Rendered images with source text:
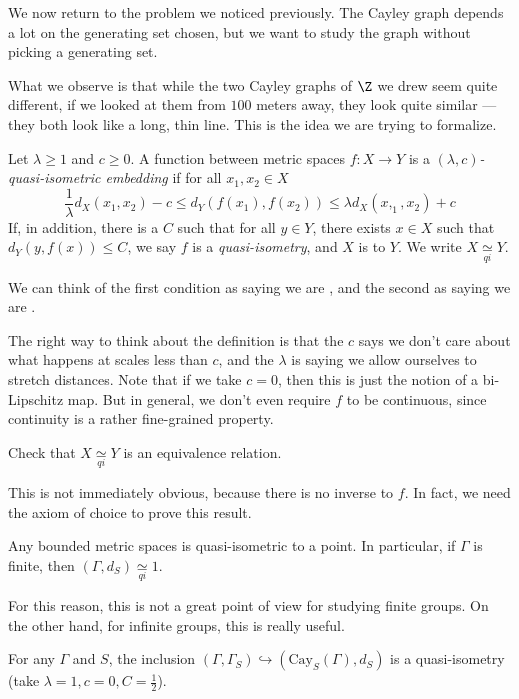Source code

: \documentclass[a4paper]{article}
\newcommand\Cay{\mathrm{Cay}}
\newcommand{\qi}{\underset{qi}{\simeq}}
\begin{document}
We now return to the problem we noticed previously. The Cayley graph depends a lot on the generating set chosen, but we want to study the graph without picking a generating set.

What we observe is that while the two Cayley graphs of $\Z$ we drew seem quite different, if we looked at them from $100$ meters away, they look quite similar --- they both look like a long, thin line. This is the idea we are trying to formalize.

\begin{defi}
  Let $\lambda \geq 1$ and $c \geq 0$. A function between metric spaces $f: X \to Y$ is a \emph{$(\lambda, c)$-quasi-isometric embedding} if for all $x_1, x_2 \in X$
  \[
    \frac{1}{\lambda} d_X(x_1, x_2) - c \leq d_Y(f(x_1), f(x_2)) \leq \lambda d_X(x,_1, x_2) + c
  \]
  If, in addition, there is a $C$ such that for all $y \in Y$, there exists $x \in X$ such that $d_Y(y, f(x)) \leq C$, we say $f$ is a \emph{quasi-isometry}, and $X$ is  to $Y$. We write $X\qi Y$.
\end{defi}
We can think of the first condition as saying we are , and the second as saying we are .

The right way to think about the definition is that the $c$ says we don't care about what happens at scales less than $c$, and the $\lambda$ is saying we allow ourselves to stretch distances. Note that if we take $c = 0$, then this is just the notion of a bi-Lipschitz map. But in general, we don't even require $f$ to be continuous, since continuity is a rather fine-grained property.

\begin{ex}
  Check that $ X\qi Y$ is an equivalence relation.
\end{ex}
This is not immediately obvious, because there is no inverse to $f$. In fact, we need the axiom of choice to prove this result.

\begin{eg}
  Any bounded metric spaces is quasi-isometric to a point. In particular, if $\Gamma$ is finite, then $(\Gamma, d_S) \qi 1$.
\end{eg}
For this reason, this is not a great point of view for studying finite groups. On the other hand, for infinite groups, this is really useful.

\begin{eg}
  For any $\Gamma$ and $S$, the inclusion $(\Gamma, \Gamma_S)\hookrightarrow (\Cay_S(\Gamma), d_S)$ is a quasi-isometry (take $\lambda = 1, c = 0, C = \frac{1}{2}$).
\end{eg}
\end{document}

Instructions for the task
Only lines that contain "newcommand" are needed, so copy each of them from the data.

Finished task
\newcommand\Cay{\mathrm{Cay}}
\newcommand{\qi}{\underset{qi}{\simeq}}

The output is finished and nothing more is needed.